In this part of the reanimate blog post series we will:

  • improve the shape of the star using coordinate transformations
  • learn to move the star using Scene and Var

For understanding the mathematical nature of the star (pentagram), we will start with a short detour about coordinate systems.

All posts of this series



For this blog post we use:

The only change in our files will be an additional library (linear).
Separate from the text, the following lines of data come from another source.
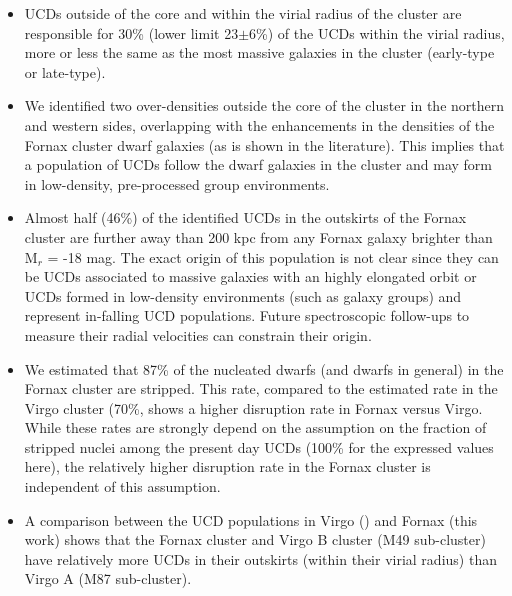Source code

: \documentclass[fleqn,usenatbib]{mnras}
\begin{document}
\begin{itemize}

\item UCDs outside of the core and within the virial radius of the cluster are responsible for 30\% (lower limit 23$\pm$6\%) of the UCDs within the virial radius, more or less the same as the most massive galaxies in the cluster (early-type or late-type). \\

\item We identified two over-densities outside the core of the cluster in the northern and western sides, overlapping with the enhancements in the densities of the Fornax cluster dwarf galaxies (as is shown in the literature). This implies that a population of UCDs follow the dwarf galaxies in the cluster and may form in low-density, pre-processed group environments. \\

\item Almost half (46\%) of the identified UCDs in the outskirts of the Fornax cluster are further away than 200 kpc from any Fornax galaxy brighter than M$_r$ = -18 mag. The exact origin of this population is not clear since they can be UCDs associated to massive galaxies with an highly elongated orbit or UCDs formed in low-density environments (such as galaxy groups) and represent in-falling UCD populations. Future spectroscopic follow-ups to measure their radial velocities can constrain their origin. \\

\item We estimated that 87\% of the nucleated dwarfs (and dwarfs in general) in the Fornax cluster are stripped. This rate, compared to the estimated rate in the Virgo cluster (70\%, \citealp{Ferrarese} shows a higher disruption rate in Fornax versus Virgo. While these rates are strongly depend on the assumption on the fraction of stripped nuclei among the present day UCDs (100\% for the expressed values here), the relatively higher disruption rate in the Fornax cluster is independent of this assumption.\\

\item A comparison between the UCD populations in Virgo (\citealp{Liu-2020}) and Fornax (this work) shows that the Fornax cluster and Virgo B cluster (M49 sub-cluster) have relatively more UCDs in their outskirts (within their virial radius) than Virgo A (M87 sub-cluster).
\end{itemize}
\end{document}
This library allows for expressing our 2D coordinates as a 2D vector.
Thus, the following parts of our files will change:


  build-depends:       base >= 4.7 && < 5
                     , reanimate-
                     , reanimate-svg
                     , linear
                     , text

Furthermore, the imports (in ./src/Main.hs) will look like this throughout the blog post:

#!/usr/bin/env stack
-- stack runghc --package reanimate

module Main ( main ) where

import           Reanimate
import           Reanimate.Builtin.Documentation

-- to describe (x,y) coordinates as 2D-vector
import           Linear.V2

Make our star great again

What happend last time

In the last part of the series we created these two animations:

static line static line

In these animations the star does not look as symmetric as you might expect from a star.
Because of this, we want to generate a ‘static’ animation of a symmetric star like this:

static symmetric star/pentagram

But how do we obtain the coordinates of the edges of the star/pentagram?

Cartesian and polar coordinates

Disclaimer: Everything discussed in this blog post is about two-dimensional (2D) coordinate systems, because this is all we need for our journey through reanimate.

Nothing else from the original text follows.